Unlike a points standing (as used in league standing), a win does not necessary increase a team's strength rating. If a team is expected to win 4-0 against a weaker team, but instead wins 2-0, its attack rating will go down. Similarly, if it is expected to allow no goals in a game against a weaker team, but instead allows a goal, its defense rating will go down. The expected goals for team A in a match-up with team B is the attack score of team A divided by the defense score of team B. However, the actual outcome of the game (win/tie/loss) is chance.

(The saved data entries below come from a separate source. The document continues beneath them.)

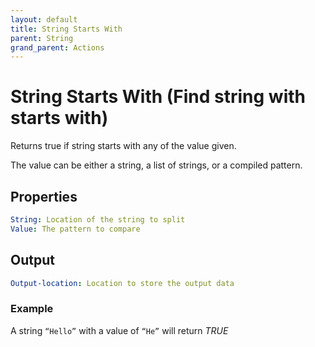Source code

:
 ```yaml
---
layout: default
title: String Starts With
parent: String
grand_parent: Actions
---
```

# String Starts With (Find string with starts with)
Returns true if string starts with any of the value given.

The value can be either a string, a list of strings, or a compiled pattern.

## Properties
```yaml
String: Location of the string to split
Value: The pattern to compare
```

## Output
```yaml
Output-location: Location to store the output data
```

### Example
A string `“Hello”` with a value of `“He”` will return *TRUE*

The only data that enters into the analysis are the match results---the opponents and the goals scored by each team. Cross-league tournament games are used to rank teams who play in different fall leagues. In order for all teams to be ranked, there must be a path from every team to every other team. Thus a sufficient number of cross-league games is required to ensure full connectivity and to ensure that the relative ratings of different leagues does not hinge on 1-2 matches.

One of the nice features of a probability model (like I am using) is that it can be used to predict the outcome of games. The following table shows how the probability of a win, tie, or loss depends on the difference between two team's strength ratings (those "total strength" numbers appearing in the 2nd column in my tables). The table is based on "balanced" teams, where an individual team's attack and defense values are similar. If, for example, the two teams involved were highly defense oriented with a much higher defense strength than attack strength, the results would be more skewed to a tie.difference in the total strength scores and probability of win (by the stronger team), tie, or loss. Note, Elo ratings in chess are also based on a probability model and the different in rating of chess players can similarly be translated into a prediction regarding win/loss/tie. There are also Elo ratings used in soccer but the update algorithm used for soccer does not (to my eye) come from a statistical model (unlike the chess Elo algorithm). Dixon and Cole's approach has a better statistical foundation for modeling soccer match data and makes testable predictions about the performance of the ratings.
0.00 25 50 75 100 125 150 175 200 225 250 275 300
win 35 39 44 49 54 59 64 68 73 77 81 85 88
tie 31 31 30 29 27 26 23 22 19 17 14 11 9
lose 34 30 26 22 19 15 13 10 8 6 5 4 3
As you can see a difference of 1.5 between teams indicates that the stronger team is heavily favored. A difference 3.0 between teams is very large.

If you want the expected (mean) goals scored by team A against team B. Divide team A's attack score (column 3) by team B's defense score (column 4).